Squid Game reprend à sa sauce le concept des massacres collectifs en huis-clos à la Battle Royale. Dans un registre aujourd’hui si éculé, il devient nécessaire d’apporter sa petite touche personnelle pour se démarquer un minimum de la production générique. C’est ce qu’essaie de faire Hwang Dong-Hyeok, le créateur de la série, en étoffant son jeu meurtrier d’une réflexion sur les dérives que peuvent engendrer chez l’individu ses rapports avec l’argent, ou plus simplement, son instinct de survie. En effet, les 456 participants, bien qu’ayant des profils plus ou moins différents, ont pour point commun d’être en forte précarité financière. Rien d’étonnant donc à en voir une forte proportion prête à dépasser toutes les limites pour redonner un peu d’espoir à une triste vie sans perspective d’avenir.


Malheureusement, de par des personnages qui évoluent tous essentiellement dans le même sens, et faute de nuances suffisantes, l’intrigue tombe un peu trop souvent dans une caricature assez simpliste. Le fait est que Battle Royale parvenait, en un peu moins de deux heures de temps, à développer une réflexion cohérente sur la violence et la mort en multipliant les réactions et les divers points de vue. Squid Game, quant à lui, part du principe que l’instinct de survie doublé d’une grosse somme d’argent ramènera tout le monde au même niveau. Si l’idée n’est pas foncièrement indéfendable en soi, son efficacité nécessitait de varier un minimum les angles d’attaque. Mais les personnages, antipathiques pour la plupart, ont tôt fait d’affaiblir le processus d’identification nécessaire à la portée du discours. Il est ainsi bien difficile de s’attacher à un panel d’individus souvent responsables de leur situation délicate, fondamentalement égoïstes, et n’ayant que peu de respect pour la vie humaine. D’aucuns objecteront à juste titre qu’une grande partie de ces comportements sont justifiés par l’instinct de survie. Toutefois, limiter l’humain à cette seule réaction quand sa vie est en jeu me paraît un tantinet réducteur. Nous ne vivons pas (encore ?) dans un monde de clones, et chaque individu n’a pas forcément le même rapport avec la mort ou avec autrui. Il aurait donc été appréciable d’y opposer un contre-argumentaire plus consistant que les quelques timides tentatives d’une petite poignée de succincts personnages secondaires.
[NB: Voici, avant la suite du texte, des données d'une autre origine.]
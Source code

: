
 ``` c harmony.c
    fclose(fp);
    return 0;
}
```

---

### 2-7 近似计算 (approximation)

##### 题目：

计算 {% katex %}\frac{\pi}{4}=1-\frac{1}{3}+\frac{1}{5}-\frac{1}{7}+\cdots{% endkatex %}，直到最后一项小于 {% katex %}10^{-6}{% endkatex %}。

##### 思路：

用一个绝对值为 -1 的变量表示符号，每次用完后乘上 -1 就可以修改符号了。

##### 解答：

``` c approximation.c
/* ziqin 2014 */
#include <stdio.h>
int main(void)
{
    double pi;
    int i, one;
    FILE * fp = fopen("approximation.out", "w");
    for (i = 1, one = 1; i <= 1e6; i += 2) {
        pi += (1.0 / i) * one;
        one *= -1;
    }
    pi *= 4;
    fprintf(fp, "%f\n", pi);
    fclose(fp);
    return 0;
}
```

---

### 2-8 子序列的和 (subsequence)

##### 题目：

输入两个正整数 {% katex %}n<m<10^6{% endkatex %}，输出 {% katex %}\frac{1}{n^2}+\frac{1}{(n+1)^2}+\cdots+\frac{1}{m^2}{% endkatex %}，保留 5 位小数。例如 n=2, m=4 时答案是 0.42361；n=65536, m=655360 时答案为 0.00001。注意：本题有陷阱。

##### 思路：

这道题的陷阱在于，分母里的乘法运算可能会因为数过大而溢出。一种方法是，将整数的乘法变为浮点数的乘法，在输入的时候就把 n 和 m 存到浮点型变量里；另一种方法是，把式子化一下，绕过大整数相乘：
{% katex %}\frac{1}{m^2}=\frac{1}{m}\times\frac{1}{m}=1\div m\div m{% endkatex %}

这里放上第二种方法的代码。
Et à force d’essayer de justifier ses effets chocs sans avoir la finesse pour le faire correctement, Squid Game tombe régulièrement dans le piège de l’excès de complaisance. Car si on comprend largement que la violence du propos trouve écho dans l’imagerie sanglante d’épreuves par ailleurs très réussies, elle paraît assez gratuite dès qu’elle sort du cadre des jeux. A ce titre, on pourra s’interroger sur la grandiloquence un poil excessive de la tuerie de l’épisode quatre, qui dépeint une nuit d’horreur intense, à laquelle nos héros réagiront après coup avec pas mal d’indifférence. C’est alors d’autant plus troublant de les voir, dans le même temps, continuer à paraître déstabilisés par la dimension meurtrière d’activités qu’ils ont pourtant déjà acceptée à ce stade.
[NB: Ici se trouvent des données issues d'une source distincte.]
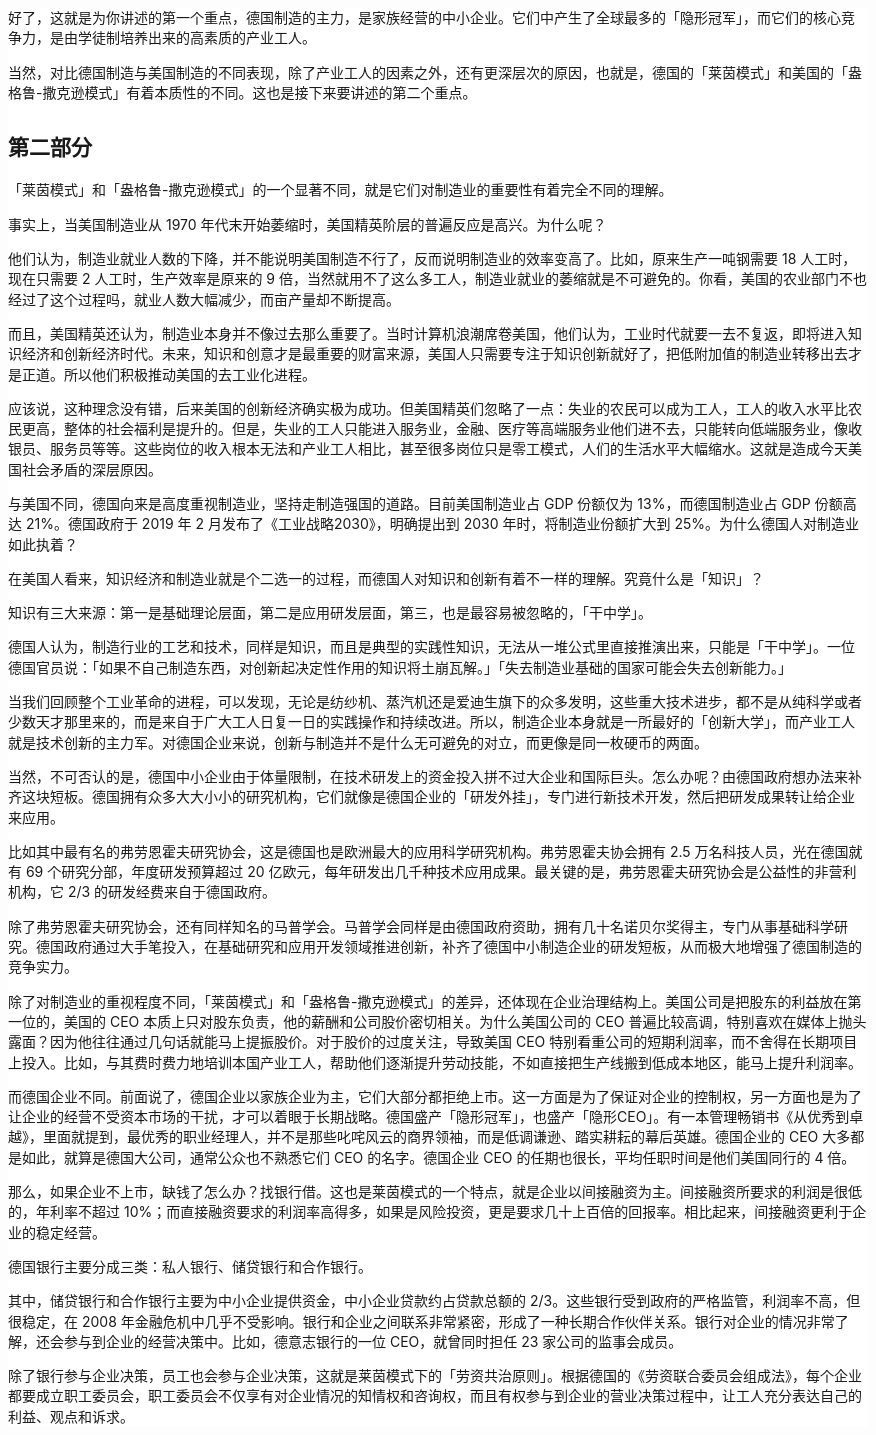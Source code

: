 好了，这就是为你讲述的第一个重点，德国制造的主力，是家族经营的中小企业。它们中产生了全球最多的「隐形冠军」，而它们的核心竞争力，是由学徒制培养出来的高素质的产业工人。

当然，对比德国制造与美国制造的不同表现，除了产业工人的因素之外，还有更深层次的原因，也就是，德国的「莱茵模式」和美国的「盎格鲁-撒克逊模式」有着本质性的不同。这也是接下来要讲述的第二个重点。

## 第二部分

「莱茵模式」和「盎格鲁-撒克逊模式」的一个显著不同，就是它们对制造业的重要性有着完全不同的理解。

事实上，当美国制造业从 1970 年代末开始萎缩时，美国精英阶层的普遍反应是高兴。为什么呢？

他们认为，制造业就业人数的下降，并不能说明美国制造不行了，反而说明制造业的效率变高了。比如，原来生产一吨钢需要 18 人工时，现在只需要 2 人工时，生产效率是原来的 9 倍，当然就用不了这么多工人，制造业就业的萎缩就是不可避免的。你看，美国的农业部门不也经过了这个过程吗，就业人数大幅减少，而亩产量却不断提高。

而且，美国精英还认为，制造业本身并不像过去那么重要了。当时计算机浪潮席卷美国，他们认为，工业时代就要一去不复返，即将进入知识经济和创新经济时代。未来，知识和创意才是最重要的财富来源，美国人只需要专注于知识创新就好了，把低附加值的制造业转移出去才是正道。所以他们积极推动美国的去工业化进程。

应该说，这种理念没有错，后来美国的创新经济确实极为成功。但美国精英们忽略了一点：失业的农民可以成为工人，工人的收入水平比农民更高，整体的社会福利是提升的。但是，失业的工人只能进入服务业，金融、医疗等高端服务业他们进不去，只能转向低端服务业，像收银员、服务员等等。这些岗位的收入根本无法和产业工人相比，甚至很多岗位只是零工模式，人们的生活水平大幅缩水。这就是造成今天美国社会矛盾的深层原因。

与美国不同，德国向来是高度重视制造业，坚持走制造强国的道路。目前美国制造业占 GDP 份额仅为 13%，而德国制造业占 GDP 份额高达 21%。德国政府于 2019 年 2 月发布了《工业战略2030》，明确提出到 2030 年时，将制造业份额扩大到 25%。为什么德国人对制造业如此执着？

在美国人看来，知识经济和制造业就是个二选一的过程，而德国人对知识和创新有着不一样的理解。究竟什么是「知识」？

知识有三大来源：第一是基础理论层面，第二是应用研发层面，第三，也是最容易被忽略的，「干中学」。

德国人认为，制造行业的工艺和技术，同样是知识，而且是典型的实践性知识，无法从一堆公式里直接推演出来，只能是「干中学」。一位德国官员说：「如果不自己制造东西，对创新起决定性作用的知识将土崩瓦解。」「失去制造业基础的国家可能会失去创新能力。」

当我们回顾整个工业革命的进程，可以发现，无论是纺纱机、蒸汽机还是爱迪生旗下的众多发明，这些重大技术进步，都不是从纯科学或者少数天才那里来的，而是来自于广大工人日复一日的实践操作和持续改进。所以，制造企业本身就是一所最好的「创新大学」，而产业工人就是技术创新的主力军。对德国企业来说，创新与制造并不是什么无可避免的对立，而更像是同一枚硬币的两面。

当然，不可否认的是，德国中小企业由于体量限制，在技术研发上的资金投入拼不过大企业和国际巨头。怎么办呢？由德国政府想办法来补齐这块短板。德国拥有众多大大小小的研究机构，它们就像是德国企业的「研发外挂」，专门进行新技术开发，然后把研发成果转让给企业来应用。

比如其中最有名的弗劳恩霍夫研究协会，这是德国也是欧洲最大的应用科学研究机构。弗劳恩霍夫协会拥有 2.5 万名科技人员，光在德国就有 69 个研究分部，年度研发预算超过 20 亿欧元，每年研发出几千种技术应用成果。最关键的是，弗劳恩霍夫研究协会是公益性的非营利机构，它 2/3 的研发经费来自于德国政府。

除了弗劳恩霍夫研究协会，还有同样知名的马普学会。马普学会同样是由德国政府资助，拥有几十名诺贝尔奖得主，专门从事基础科学研究。德国政府通过大手笔投入，在基础研究和应用开发领域推进创新，补齐了德国中小制造企业的研发短板，从而极大地增强了德国制造的竞争实力。

除了对制造业的重视程度不同，「莱茵模式」和「盎格鲁-撒克逊模式」的差异，还体现在企业治理结构上。美国公司是把股东的利益放在第一位的，美国的 CEO 本质上只对股东负责，他的薪酬和公司股价密切相关。为什么美国公司的 CEO 普遍比较高调，特别喜欢在媒体上抛头露面？因为他往往通过几句话就能马上提振股价。对于股价的过度关注，导致美国 CEO 特别看重公司的短期利润率，而不舍得在长期项目上投入。比如，与其费时费力地培训本国产业工人，帮助他们逐渐提升劳动技能，不如直接把生产线搬到低成本地区，能马上提升利润率。

而德国企业不同。前面说了，德国企业以家族企业为主，它们大部分都拒绝上市。这一方面是为了保证对企业的控制权，另一方面也是为了让企业的经营不受资本市场的干扰，才可以着眼于长期战略。德国盛产「隐形冠军」，也盛产「隐形CEO」。有一本管理畅销书《从优秀到卓越》，里面就提到，最优秀的职业经理人，并不是那些叱咤风云的商界领袖，而是低调谦逊、踏实耕耘的幕后英雄。德国企业的 CEO 大多都是如此，就算是德国大公司，通常公众也不熟悉它们 CEO 的名字。德国企业 CEO 的任期也很长，平均任职时间是他们美国同行的 4 倍。

那么，如果企业不上市，缺钱了怎么办？找银行借。这也是莱茵模式的一个特点，就是企业以间接融资为主。间接融资所要求的利润是很低的，年利率不超过 10%；而直接融资要求的利润率高得多，如果是风险投资，更是要求几十上百倍的回报率。相比起来，间接融资更利于企业的稳定经营。

德国银行主要分成三类：私人银行、储贷银行和合作银行。

其中，储贷银行和合作银行主要为中小企业提供资金，中小企业贷款约占贷款总额的 2/3。这些银行受到政府的严格监管，利润率不高，但很稳定，在 2008 年金融危机中几乎不受影响。银行和企业之间联系非常紧密，形成了一种长期合作伙伴关系。银行对企业的情况非常了解，还会参与到企业的经营决策中。比如，德意志银行的一位 CEO，就曾同时担任 23 家公司的监事会成员。

除了银行参与企业决策，员工也会参与企业决策，这就是莱茵模式下的「劳资共治原则」。根据德国的《劳资联合委员会组成法》，每个企业都要成立职工委员会，职工委员会不仅享有对企业情况的知情权和咨询权，而且有权参与到企业的营业决策过程中，让工人充分表达自己的利益、观点和诉求。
C’est sans doute pour cela que la plupart des joueurs s’habitueront aussi à tuer, par choix ou par contrainte, avec une désinvolture qui, là encore, pose question. Car si accepter de sacrifier sa vie est une chose, prendre celle d’une tierce personne en est une autre. Cette absence d’états d’âme fonctionne dans le cadre de quelques personnages comme Jang Deok-su, ayant à son actif un lourd passé criminel. Mais que pas même une personne n’éprouve, à un quelconque moment, le moindre scrupule à prendre la vie d’un autre semble assez improbable. Et le fait qu’il n’y ait que huit épisodes ne légitimise en rien un traitement aussi sommaire du sujet.


Et admettons enfin que la série m’a paru bien longue pour pas grand-chose, malgré sa durée plus que raisonnable. Mon manque de sympathie pour l’essentiel du casting n’y est certainement pas étranger. Cependant, je pense volontiers que Squid Game se serait sans doute un peu moins perdu dans les soucis de rythme en essayant de cultiver un peu plus son mystère. Dans cet ordre d’idée, le show aurait gagné à ne pas s’encombrer de sa pesante intrigue annexe autour du jeune policier Hwang Jun-Ho. Mal intégré, son arc n’est finalement qu’un prétexte à peine voilé pour exposer l’envers du décor. Mais faute de lien consistant avec le reste du récit, on ne s’attache jamais réellement aux péripéties d’un personnage lisse et inconsistant, tout juste présent à des fins informatives. D’autant plus qu’elles ne surprennent jamais, prisonniers de codes narratifs prévisibles qui désamorcent toute réelle tension. Des rebondissements convenus qui symbolisent un des plus gros problèmes du scénario, et qui sont sans doute les principaux responsables de mon manque d’intérêt sur la longueur.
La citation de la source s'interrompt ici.